For the past year or two, there have been many stories in the press about how utilities view distributed generation and storage as a threat, rather than an opportunity. Now, there is evidence that this is starting to change.
According to a new survey of electrical utilities by Black & Veatch, over 74 percent of utilities are looking to incorporate distributed behind-the-meter resources, such as solar PV and storage, into their business model. This is because they see distributed generation as a growing threat to their current business model, but also see that solar+storage is a key technology for operational demand response. The utilities surveyed stated that renewables combined with battery storage is the demand response technology that will have the greatest impact on their business going forward.

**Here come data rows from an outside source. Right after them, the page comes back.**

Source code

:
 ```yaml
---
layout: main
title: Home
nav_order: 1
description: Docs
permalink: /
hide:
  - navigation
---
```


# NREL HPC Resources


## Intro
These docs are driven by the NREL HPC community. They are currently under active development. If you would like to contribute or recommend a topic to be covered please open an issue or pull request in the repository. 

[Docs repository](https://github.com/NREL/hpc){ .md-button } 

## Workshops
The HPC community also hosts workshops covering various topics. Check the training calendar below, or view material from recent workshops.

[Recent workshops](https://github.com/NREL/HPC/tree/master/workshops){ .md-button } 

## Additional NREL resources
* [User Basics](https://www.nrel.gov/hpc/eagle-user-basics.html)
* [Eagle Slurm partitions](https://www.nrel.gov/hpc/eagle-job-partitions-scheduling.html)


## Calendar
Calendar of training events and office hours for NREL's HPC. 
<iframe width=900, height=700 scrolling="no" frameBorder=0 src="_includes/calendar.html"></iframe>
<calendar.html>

A current example is provided by San Diego Gas & Electric (SDG&E), which has proposed a pilot program to incentivize customers in specific high-demand areas to install behind-the-meter energy storage systems. SDG&E proposes a tiered system of cash incentives and/or reduced rates that could, when combined with the state’s SGIP incentives, render the storage free to customers. The payoff for SDG&E is that it will be able to draw on these aggregated behind-the-meter batteries during peak usage periods to reduce demand, thereby deferring expensive distribution system upgrades. The utility would also benefit from avoided purchases of the most expensive electricity to meet the highest demand peaks, and from using the aggregated storage to provide ancillary balancing services to the grid. The utility believes this pilot program could represent a new business model for utilities to incorporate and benefit from customer- and third-party-owned distributed energy resources.

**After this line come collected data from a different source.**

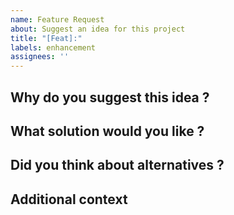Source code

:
 ```yaml
---
name: Feature Request
about: Suggest an idea for this project
title: "[Feat]:"
labels: enhancement
assignees: ''
---
```

## Why do you suggest this idea ?
<!--
A clear description of the problem you encountered that led you to suggest this idea
Example: I'm always frustrated when... I always wanted to...
-->


## What solution would you like ?
<!--
Describe of what you want to add or change to this project
-->


## Did you think about alternatives ?
<!--
We want to know if you had any other ideas
If yes, please say why you thought it was not the best idea
-->


## Additional context
<!--
Any other informations you did not mentioned previously
This section also allows for screenshots or code snippet of what your solution could look like
-->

SDG&E officials say there are three keys to the success of the pilot. First, incentives must be substantial enough to attract customers to the program. Second, the utility needs to see an adequate return from its demand management and ancillary services provision. And third, SDG&E must be able to sign mutually beneficial contracts with third parties like SolarCity and Tesla, which will provide the batteries to customers at no up-front cost.

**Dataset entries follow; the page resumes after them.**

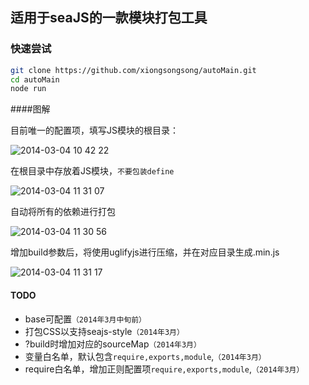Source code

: ## 适用于seaJS的一款模块打包工具

### 快速尝试

```bash
git clone https://github.com/xiongsongsong/autoMain.git
cd autoMain
node run
```

####图解

目前唯一的配置项，填写JS模块的根目录：

![2014-03-04 10 42 22](https://f.cloud.github.com/assets/342509/2322022/d552c268-a3ab-11e3-8eaa-4821f8823570.png)

在根目录中存放着JS模块，```不要包装define```

![2014-03-04 11 31 07](https://f.cloud.github.com/assets/342509/2322508/0faa0a74-a3b2-11e3-991d-9a7cf102a811.png)

自动将所有的依赖进行打包

![2014-03-04 11 30 56](https://f.cloud.github.com/assets/342509/2322510/140f3f1c-a3b2-11e3-9f1a-7764ea660fba.png)

增加build参数后，将使用uglifyjs进行压缩，并在对应目录生成.min.js

![2014-03-04 11 31 17](https://f.cloud.github.com/assets/342509/2322511/15e6f29e-a3b2-11e3-8891-d769fcb7fc06.png)

#### TODO

* base可配置```（2014年3月中旬前）```
* 打包CSS以支持seajs-style```（2014年3月）```
* ?build时增加对应的sourceMap```（2014年3月）```
* 变量白名单，默认包含```require,exports,module```,```（2014年3月）```
* require白名单，增加正则配置项```require,exports,module```,```（2014年3月）```


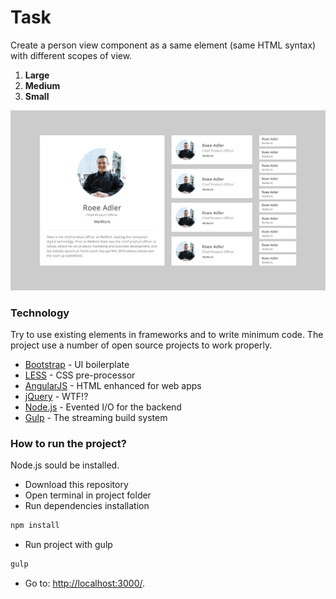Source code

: Task
===
Create a person view component as a same element (same HTML syntax) with different scopes of view.

1. **Large**
2. **Medium**
3. **Small**

![Person view component](/design-spec.fw.png "Spec")

### Technology
Try to use existing elements in frameworks and to write minimum code. The project use a number of open source projects to work properly.
* [Bootstrap] - UI boilerplate
* [LESS] - CSS pre-processor
* [AngularJS] - HTML enhanced for web apps
* [jQuery] - WTF!?
* [Node.js] - Evented I/O for the backend
* [Gulp] - The streaming build system

### How to run the project?

Node.js sould be installed.

- Download this repository
- Open terminal in project folder
- Run dependencies installation
```sh
npm install
```

- Run project with gulp
```sh
gulp
```

- Go to: [http://localhost:3000/](http://localhost:3000/).


[Bootstrap]:http://getbootstrap.com/
[LESS]:http://lesscss.org/
[AngularJS]:http://angularjs.org
[jQuery]:http://jquery.com/
[Node.js]:http://nodejs.org
[Gulp]:http://gulpjs.com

The interesting thing about this proposed pilot program is that SDG&E’s customers, not the utility, would own the storage assets. A contract would define when the utility could use the storage systems, and customers would be able to choose what level of control to give the utility. Those customers giving the utility more control would receive higher incentives, those ceding less control would receive lower incentives.
That’s a significant difference from utility-owned storage pilots, because it implies that during non-peak times, customers could use their battery systems any way they chose… to lower demand charges, for example, or to reduce the overall amount of electricity they purchase by relying more heavily on on-site solar than they would be able to do without storage. Presumably, customers could also configure their systems to island during a grid outage, providing them with resilient power to support critical loads.
As important as it is that utilities in deregulated markets be allowed to own storage when doing so will benefit ratepayers – as recognized in the NY REV proceedings – it is equally important that utilities begin to integrate customer- and third party-owned distributed storage service provision into their business models, so that storage owners can begin to be properly compensated for the benefits the technology can provide. The SDG&E pilot would demonstrate one way to do it.